Task = Starting at the line that contains "### 第一阶段：协议抽象层（3-5天）", return every line through the end of the entries below, exactly and with nothing else.

Exercise materials =
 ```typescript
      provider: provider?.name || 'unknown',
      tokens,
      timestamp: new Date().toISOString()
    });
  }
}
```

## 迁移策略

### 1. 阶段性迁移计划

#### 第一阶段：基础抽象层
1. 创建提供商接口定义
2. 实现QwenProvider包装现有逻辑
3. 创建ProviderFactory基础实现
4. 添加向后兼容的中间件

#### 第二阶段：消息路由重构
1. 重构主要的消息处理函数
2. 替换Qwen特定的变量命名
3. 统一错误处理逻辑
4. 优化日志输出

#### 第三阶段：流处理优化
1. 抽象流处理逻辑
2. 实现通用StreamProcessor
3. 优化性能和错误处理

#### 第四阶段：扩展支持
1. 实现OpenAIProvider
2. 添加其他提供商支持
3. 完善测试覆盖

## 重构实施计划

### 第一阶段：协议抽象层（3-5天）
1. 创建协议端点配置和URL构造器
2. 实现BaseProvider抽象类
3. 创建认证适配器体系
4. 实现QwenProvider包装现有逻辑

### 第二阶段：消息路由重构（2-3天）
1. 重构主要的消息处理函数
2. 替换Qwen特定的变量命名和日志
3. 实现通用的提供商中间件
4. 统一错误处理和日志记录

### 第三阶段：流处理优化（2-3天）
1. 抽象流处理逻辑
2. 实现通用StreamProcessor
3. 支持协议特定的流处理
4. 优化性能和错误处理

Expected answer =
### 第一阶段：协议抽象层（3-5天）
1. 创建协议端点配置和URL构造器
2. 实现BaseProvider抽象类
3. 创建认证适配器体系
4. 实现QwenProvider包装现有逻辑

### 第二阶段：消息路由重构（2-3天）
1. 重构主要的消息处理函数
2. 替换Qwen特定的变量命名和日志
3. 实现通用的提供商中间件
4. 统一错误处理和日志记录

### 第三阶段：流处理优化（2-3天）
1. 抽象流处理逻辑
2. 实现通用StreamProcessor
3. 支持协议特定的流处理
4. 优化性能和错误处理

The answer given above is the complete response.